I come to this part of the forum to hopefully get some advice or basic knowledge.
In all honesty I have pretty much not a clue about anything at this point, but obviously need to start somewhere with doing home improvements.

I am very doubt full I will do things on my own, but without any knowledge it is rather difficult to even remotely asses who you should hire or approach a problem. I also realized recently I have quite the blind spot when it comes to handy stuff and need to fix that at least a little bit.

I am uploading pictures of the fuse box for you guys to have a general look and I am hoping for some feedback, advice, information in regards to (and anything else, cause honesty I do not even know what I should ask):

The current issues are the following:

Some parts of the house the electricity doesnt work any more (well duhh, some of the fuses are turned off) - Bathroom (ground floor) has light but the contacts where our heater was connected to is not working any more and the other contacts in the bathroom neither - Kids have no light in their room, contacts in their room work though.
The fuses as seen in the picture, which are turned off right now can not be turned on. They either directly popp out again, or lead to a take out of all other fuses as well (I think, but maybe its just the main fuses - is it relevant information?)


Anything on first sight looking weird?


#4 The grey cable seems to be where the electricity is coming in. and ends up going from top inside the first fuse (see #5)
#5 Is that the main electricity coming in? Those cable look thin as heck?
#7 The big red cables "move" electricity from the bottom first fuse to the top part of the second fuse? Why are there seemingly two same fuses next to each other? Is there a functionality reason for it?
#6 What are those cables? Is it like a grounding thing or something? What exactly does that even mean? :D
#3 So we got some serious red cables again! But it seems a bit weird, that it seems that the electricity comes in from the top (#8) and goes out on the bottom? So really thin cables to really thick cables? That seems weird.
#1 and #2 are the fuses who keep being knocked out and I can not put them back into "on". Is it possible that the "fuse" is broken and simply needs replacing (I remember from 35 years ago when we had those old school fuses which needed to have a part replaced, when they blew)?
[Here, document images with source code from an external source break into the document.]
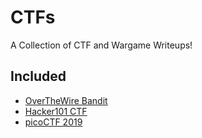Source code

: # CTFs

A Collection of CTF and Wargame Writeups!

## Included
* [OverTheWire Bandit](https://github.com/wither/CTFs/tree/master/Bandit%20OverTheWire)
* [Hacker101 CTF](https://github.com/wither/CTFs/tree/master/Hacker101%20CTF)
* [picoCTF 2019](https://github.com/wither/CTFs/tree/master/picoCTF-2019)
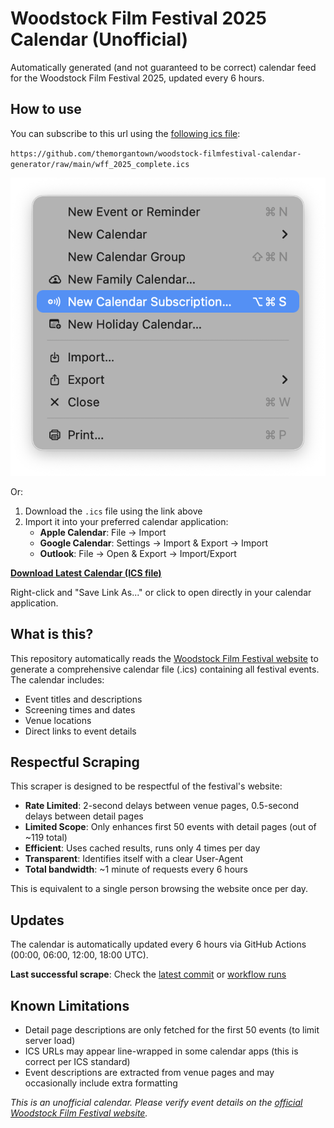 # Woodstock Film Festival 2025 Calendar (Unofficial)

Automatically generated (and not guaranteed to be correct) calendar feed for the Woodstock Film Festival 2025, updated every 6 hours.


## How to use

You can subscribe to this url using the [following ics file](https://github.com/themorgantown/woodstock-filmfestival-calendar-generator/raw/main/wff_2025_complete.ics):

`https://github.com/themorgantown/woodstock-filmfestival-calendar-generator/raw/main/wff_2025_complete.ics`

![Add to Calendar](calendar_add.png)

Or:

1. Download the `.ics` file using the link above
2. Import it into your preferred calendar application:
   - **Apple Calendar**: File → Import
   - **Google Calendar**: Settings → Import & Export → Import
   - **Outlook**: File → Open & Export → Import/Export

**[Download Latest Calendar (ICS file)](https://github.com/themorgantown/woodstock-filmfestival-calendar-generator/raw/main/wff_2025_complete.ics)**

Right-click and "Save Link As..." or click to open directly in your calendar application.

## What is this?

This repository automatically reads the [Woodstock Film Festival website](https://woodstockfilmfestival.org) to generate a comprehensive calendar file (.ics) containing all festival events. The calendar includes:

- Event titles and descriptions
- Screening times and dates
- Venue locations
- Direct links to event details
 

## Respectful Scraping

This scraper is designed to be respectful of the festival's website:
- **Rate Limited**: 2-second delays between venue pages, 0.5-second delays between detail pages
- **Limited Scope**: Only enhances first 50 events with detail pages (out of ~119 total)
- **Efficient**: Uses cached results, runs only 4 times per day
- **Transparent**: Identifies itself with a clear User-Agent
- **Total bandwidth**: ~1 minute of requests every 6 hours

This is equivalent to a single person browsing the website once per day.

## Updates

The calendar is automatically updated every 6 hours via GitHub Actions (00:00, 06:00, 12:00, 18:00 UTC). 

**Last successful scrape**: Check the [latest commit](https://github.com/themorgantown/woodstock-filmfestival-calendar-generator/commits/main) or [workflow runs](https://github.com/themorgantown/woodstock-filmfestival-calendar-generator/actions)

## Known Limitations

- Detail page descriptions are only fetched for the first 50 events (to limit server load)
- ICS URLs may appear line-wrapped in some calendar apps (this is correct per ICS standard)
- Event descriptions are extracted from venue pages and may occasionally include extra formatting

 
*This is an unofficial calendar. Please verify event details on the [official Woodstock Film Festival website](https://woodstockfilmfestival.org).*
Also what is the yellow looking box thing above the fuse box?

Do I assume correctly that the electricity flows somewhere behind the fuses? Meaning it goes through the fuse to either blue/brown, and then circles back into the fuse through brown/blue?

Ah, and the red cables are connected to the big boy conductor on the bottom to the big boy conductor on the top? And the two fuses in the beginning #7 safeguards the incoming electricity and then guards the electro-city going to the conductor in the back of the bottom row?
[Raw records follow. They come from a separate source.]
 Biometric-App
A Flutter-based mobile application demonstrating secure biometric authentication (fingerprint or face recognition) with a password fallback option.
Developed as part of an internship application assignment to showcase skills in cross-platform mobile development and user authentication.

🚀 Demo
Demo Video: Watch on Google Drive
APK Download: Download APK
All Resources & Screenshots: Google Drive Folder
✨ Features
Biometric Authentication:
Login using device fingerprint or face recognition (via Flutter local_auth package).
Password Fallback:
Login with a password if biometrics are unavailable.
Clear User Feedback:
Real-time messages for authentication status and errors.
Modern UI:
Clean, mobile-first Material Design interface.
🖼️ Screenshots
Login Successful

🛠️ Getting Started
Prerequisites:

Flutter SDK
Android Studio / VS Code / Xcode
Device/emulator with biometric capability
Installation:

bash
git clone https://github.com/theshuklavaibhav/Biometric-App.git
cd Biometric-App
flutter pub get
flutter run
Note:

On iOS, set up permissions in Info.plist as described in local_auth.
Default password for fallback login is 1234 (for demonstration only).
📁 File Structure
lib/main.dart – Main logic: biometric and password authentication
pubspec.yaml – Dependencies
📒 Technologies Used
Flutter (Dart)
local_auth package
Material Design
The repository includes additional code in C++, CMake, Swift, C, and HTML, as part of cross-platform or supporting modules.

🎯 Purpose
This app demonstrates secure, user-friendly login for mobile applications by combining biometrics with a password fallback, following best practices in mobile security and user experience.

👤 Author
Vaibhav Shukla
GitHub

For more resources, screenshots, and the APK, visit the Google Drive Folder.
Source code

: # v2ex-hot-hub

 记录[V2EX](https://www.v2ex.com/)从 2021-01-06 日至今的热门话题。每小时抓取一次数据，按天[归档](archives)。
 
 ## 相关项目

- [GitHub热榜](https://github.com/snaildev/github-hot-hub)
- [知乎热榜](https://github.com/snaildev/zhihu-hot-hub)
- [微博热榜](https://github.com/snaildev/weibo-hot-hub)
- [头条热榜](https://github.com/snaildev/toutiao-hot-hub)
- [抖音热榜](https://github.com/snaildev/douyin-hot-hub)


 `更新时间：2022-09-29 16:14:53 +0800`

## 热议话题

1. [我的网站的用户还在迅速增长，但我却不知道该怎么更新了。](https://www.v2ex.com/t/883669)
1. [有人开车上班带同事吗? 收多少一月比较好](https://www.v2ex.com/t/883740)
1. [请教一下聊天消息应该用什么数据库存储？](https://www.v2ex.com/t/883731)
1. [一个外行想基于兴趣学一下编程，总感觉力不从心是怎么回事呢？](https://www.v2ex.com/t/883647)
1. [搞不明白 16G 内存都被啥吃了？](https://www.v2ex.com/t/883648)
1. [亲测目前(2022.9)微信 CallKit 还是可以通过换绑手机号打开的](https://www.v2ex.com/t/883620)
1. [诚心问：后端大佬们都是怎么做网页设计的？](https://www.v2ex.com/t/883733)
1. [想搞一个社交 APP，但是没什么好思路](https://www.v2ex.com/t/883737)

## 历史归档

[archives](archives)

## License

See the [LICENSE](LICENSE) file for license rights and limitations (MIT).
Like I said I have no clue - please share knowledge, ask question, feedback or whatever. I am super green and for any progress on knowledge very ... its appreciated :) and I am excited on the progress already made, haha

-P
 
OP seems to be located in Belgium. #5 and #7 are called RCDs, they trip if there‘s current leaking to earth. Depending on where you are in Belgium they‘re called differentiel or aardlekschakelar. The one on the right trips at 300 mA of leakage, the one on the left at 30. You spotted correctly that they‘re wired in series, it’s a fail-safe design. The 30 mA is there to protect people from electric shock but if that fails there‘s at least the 300 mA to keep your house from catching fire.

You probably need an electrician to get this sorted and it‘ll probably involve opening junction boxes to disconnect wires and figure out what goes where.
 
Thank you everyone for their answers.
Yes, I live in Belgium.
Didn't know about imgur being blocked in the UK - when I tried uploading images I think it was a size issue, so went the easy way.

Does anybody know on how to see if the fuses are dead, or something else went wrong with #1 and #2 not being able to turn back on?

Fully aware I will most likely need an electrician at one point to sort it out, but sadly my experience with handy man is overall not a positive one. Especially not very trusting to the electricians I met so far (or who did work for me). So I am trying to gather as much information as possible beforehand so I can make better educated guesses.
 
OP seems to be located in Belgium. #5 and #7 are called RCDs, they trip if there‘s current leaking to earth. Depending on where you are in Belgium they‘re called differentiel or aardlekschakelar. The one on the right trips at 300 mA of leakage, the one on the left at 30. You spotted correctly that they‘re wired in series, it’s a fail-safe design. The 30 mA is there to protect people from electric shock but if that fails there‘s at least the 300 mA to keep your house from catching fire.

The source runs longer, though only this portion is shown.